Activity |
Find each line below where the word "page" occurs, and copy it.

Stored data |

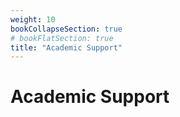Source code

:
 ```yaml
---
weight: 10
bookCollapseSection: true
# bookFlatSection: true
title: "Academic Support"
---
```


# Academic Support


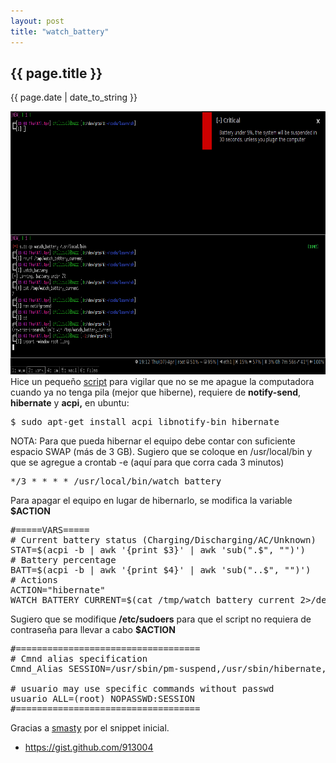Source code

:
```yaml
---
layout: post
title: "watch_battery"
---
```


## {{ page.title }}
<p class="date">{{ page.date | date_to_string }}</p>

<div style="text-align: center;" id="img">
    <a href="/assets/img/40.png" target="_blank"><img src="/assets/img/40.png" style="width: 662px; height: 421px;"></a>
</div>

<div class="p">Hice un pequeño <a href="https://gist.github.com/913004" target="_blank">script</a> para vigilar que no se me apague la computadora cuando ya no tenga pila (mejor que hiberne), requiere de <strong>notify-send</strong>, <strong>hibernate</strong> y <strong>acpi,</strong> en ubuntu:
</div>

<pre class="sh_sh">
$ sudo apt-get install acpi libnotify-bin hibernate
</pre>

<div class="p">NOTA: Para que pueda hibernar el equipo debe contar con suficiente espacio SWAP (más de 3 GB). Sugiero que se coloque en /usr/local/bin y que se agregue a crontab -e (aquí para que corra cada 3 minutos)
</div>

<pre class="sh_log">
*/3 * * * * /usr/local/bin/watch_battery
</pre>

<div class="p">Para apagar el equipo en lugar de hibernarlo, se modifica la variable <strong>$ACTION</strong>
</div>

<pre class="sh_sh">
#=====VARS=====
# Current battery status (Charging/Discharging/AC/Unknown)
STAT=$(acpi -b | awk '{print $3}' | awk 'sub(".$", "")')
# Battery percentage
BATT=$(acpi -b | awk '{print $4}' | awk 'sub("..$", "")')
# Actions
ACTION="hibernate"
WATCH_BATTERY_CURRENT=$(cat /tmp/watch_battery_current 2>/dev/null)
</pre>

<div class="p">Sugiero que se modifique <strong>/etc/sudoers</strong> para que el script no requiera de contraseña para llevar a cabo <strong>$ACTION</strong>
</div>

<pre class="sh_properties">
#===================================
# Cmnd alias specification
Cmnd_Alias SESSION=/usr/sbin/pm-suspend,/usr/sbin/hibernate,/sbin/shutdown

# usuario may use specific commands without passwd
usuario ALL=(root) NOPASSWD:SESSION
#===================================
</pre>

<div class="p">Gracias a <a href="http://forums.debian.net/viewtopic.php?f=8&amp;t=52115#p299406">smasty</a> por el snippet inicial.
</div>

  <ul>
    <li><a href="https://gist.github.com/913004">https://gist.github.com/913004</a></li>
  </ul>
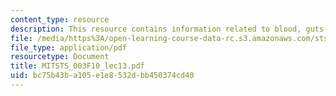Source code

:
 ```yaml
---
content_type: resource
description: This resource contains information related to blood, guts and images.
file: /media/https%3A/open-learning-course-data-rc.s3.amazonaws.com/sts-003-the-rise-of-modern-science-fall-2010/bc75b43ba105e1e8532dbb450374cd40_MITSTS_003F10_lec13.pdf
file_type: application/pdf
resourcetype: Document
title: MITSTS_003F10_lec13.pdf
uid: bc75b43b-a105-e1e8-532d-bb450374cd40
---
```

Task solution |
## {{ page.title }}
<p class="date">{{ page.date | date_to_string }}</p>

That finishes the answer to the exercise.